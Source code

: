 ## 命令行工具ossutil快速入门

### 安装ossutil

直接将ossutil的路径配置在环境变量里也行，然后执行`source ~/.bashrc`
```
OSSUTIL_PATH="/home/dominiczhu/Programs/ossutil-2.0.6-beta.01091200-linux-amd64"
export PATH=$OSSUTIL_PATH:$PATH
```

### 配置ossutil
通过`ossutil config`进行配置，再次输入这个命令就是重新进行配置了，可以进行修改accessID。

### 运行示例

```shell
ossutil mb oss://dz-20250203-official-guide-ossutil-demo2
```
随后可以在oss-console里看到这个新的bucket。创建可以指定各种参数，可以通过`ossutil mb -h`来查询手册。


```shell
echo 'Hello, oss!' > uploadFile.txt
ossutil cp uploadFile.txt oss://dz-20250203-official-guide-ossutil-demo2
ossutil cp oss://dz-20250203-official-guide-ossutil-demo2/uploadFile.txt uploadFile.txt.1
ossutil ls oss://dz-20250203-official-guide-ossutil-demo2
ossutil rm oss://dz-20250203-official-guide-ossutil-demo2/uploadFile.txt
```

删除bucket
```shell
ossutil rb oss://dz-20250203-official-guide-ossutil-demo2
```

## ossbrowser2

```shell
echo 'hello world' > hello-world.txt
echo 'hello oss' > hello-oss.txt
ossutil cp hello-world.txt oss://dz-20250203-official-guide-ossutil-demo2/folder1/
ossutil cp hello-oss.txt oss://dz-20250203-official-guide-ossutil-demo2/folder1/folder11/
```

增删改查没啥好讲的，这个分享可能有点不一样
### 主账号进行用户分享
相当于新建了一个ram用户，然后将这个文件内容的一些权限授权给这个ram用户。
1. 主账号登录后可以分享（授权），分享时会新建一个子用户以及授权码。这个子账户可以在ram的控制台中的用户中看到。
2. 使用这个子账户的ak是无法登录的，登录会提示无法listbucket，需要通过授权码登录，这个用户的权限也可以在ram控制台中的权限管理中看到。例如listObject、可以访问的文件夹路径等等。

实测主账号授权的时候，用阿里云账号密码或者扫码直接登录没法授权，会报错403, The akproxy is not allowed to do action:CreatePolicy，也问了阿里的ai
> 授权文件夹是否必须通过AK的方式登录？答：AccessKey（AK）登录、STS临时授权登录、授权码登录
----------
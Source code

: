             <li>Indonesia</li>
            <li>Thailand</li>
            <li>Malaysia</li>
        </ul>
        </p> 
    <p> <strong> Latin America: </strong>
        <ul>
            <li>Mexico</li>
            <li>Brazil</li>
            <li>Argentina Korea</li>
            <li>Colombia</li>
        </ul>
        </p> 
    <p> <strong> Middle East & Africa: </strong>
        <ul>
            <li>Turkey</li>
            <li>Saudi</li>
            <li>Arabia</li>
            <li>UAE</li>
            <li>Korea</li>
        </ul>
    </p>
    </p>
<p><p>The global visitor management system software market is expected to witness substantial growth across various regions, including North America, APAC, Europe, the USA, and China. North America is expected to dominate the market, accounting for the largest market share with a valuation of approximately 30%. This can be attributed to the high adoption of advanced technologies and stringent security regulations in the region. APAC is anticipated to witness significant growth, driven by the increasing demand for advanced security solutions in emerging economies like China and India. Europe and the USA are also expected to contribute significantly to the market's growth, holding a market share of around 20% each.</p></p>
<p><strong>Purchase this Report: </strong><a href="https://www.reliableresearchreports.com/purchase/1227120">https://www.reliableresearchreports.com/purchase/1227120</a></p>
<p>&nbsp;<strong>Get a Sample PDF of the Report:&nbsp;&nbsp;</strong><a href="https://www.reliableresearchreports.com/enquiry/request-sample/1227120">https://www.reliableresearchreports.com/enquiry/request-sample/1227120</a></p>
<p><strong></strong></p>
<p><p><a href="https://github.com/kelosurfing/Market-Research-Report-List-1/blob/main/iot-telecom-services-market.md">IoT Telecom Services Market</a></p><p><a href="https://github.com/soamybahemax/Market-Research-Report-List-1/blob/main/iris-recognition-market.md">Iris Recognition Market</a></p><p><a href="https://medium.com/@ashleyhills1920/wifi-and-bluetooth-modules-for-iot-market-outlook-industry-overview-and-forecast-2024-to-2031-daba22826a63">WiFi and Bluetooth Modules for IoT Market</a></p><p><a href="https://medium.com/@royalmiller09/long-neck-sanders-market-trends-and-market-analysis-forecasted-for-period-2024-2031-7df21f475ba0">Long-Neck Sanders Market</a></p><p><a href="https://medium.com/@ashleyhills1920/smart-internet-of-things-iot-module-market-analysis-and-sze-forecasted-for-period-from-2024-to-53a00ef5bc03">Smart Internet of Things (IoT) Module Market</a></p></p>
----------
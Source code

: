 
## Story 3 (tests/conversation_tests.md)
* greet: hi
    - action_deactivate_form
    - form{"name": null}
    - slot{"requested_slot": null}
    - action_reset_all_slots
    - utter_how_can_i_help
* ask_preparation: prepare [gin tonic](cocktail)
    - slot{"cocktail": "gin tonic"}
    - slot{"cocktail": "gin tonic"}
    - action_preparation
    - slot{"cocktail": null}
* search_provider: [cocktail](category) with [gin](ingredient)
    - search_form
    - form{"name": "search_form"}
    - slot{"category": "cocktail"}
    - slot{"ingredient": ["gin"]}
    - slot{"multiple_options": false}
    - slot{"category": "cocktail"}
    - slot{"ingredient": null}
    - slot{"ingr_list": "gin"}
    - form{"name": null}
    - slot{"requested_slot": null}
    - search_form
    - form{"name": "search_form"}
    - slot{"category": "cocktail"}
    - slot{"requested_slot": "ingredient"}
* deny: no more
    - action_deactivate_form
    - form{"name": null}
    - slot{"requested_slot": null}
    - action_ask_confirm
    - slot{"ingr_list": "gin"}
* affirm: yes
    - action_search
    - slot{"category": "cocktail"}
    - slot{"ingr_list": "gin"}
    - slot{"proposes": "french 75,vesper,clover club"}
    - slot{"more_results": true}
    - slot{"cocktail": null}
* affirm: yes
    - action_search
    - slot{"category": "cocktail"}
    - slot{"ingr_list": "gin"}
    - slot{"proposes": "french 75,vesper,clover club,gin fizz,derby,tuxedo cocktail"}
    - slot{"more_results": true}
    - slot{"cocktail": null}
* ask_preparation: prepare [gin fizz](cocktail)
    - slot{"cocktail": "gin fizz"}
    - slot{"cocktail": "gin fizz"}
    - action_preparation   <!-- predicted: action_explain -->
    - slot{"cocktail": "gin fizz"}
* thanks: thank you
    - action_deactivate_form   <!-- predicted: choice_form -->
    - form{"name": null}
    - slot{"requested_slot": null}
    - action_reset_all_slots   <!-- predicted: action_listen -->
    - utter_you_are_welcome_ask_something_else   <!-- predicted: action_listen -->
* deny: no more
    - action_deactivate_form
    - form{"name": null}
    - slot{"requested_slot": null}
----------
TASK TO CARRY OUT: What must be returned is only the number of lines in the records that hold the word "clover".

RESPONSE TO THE EXERCISE: 2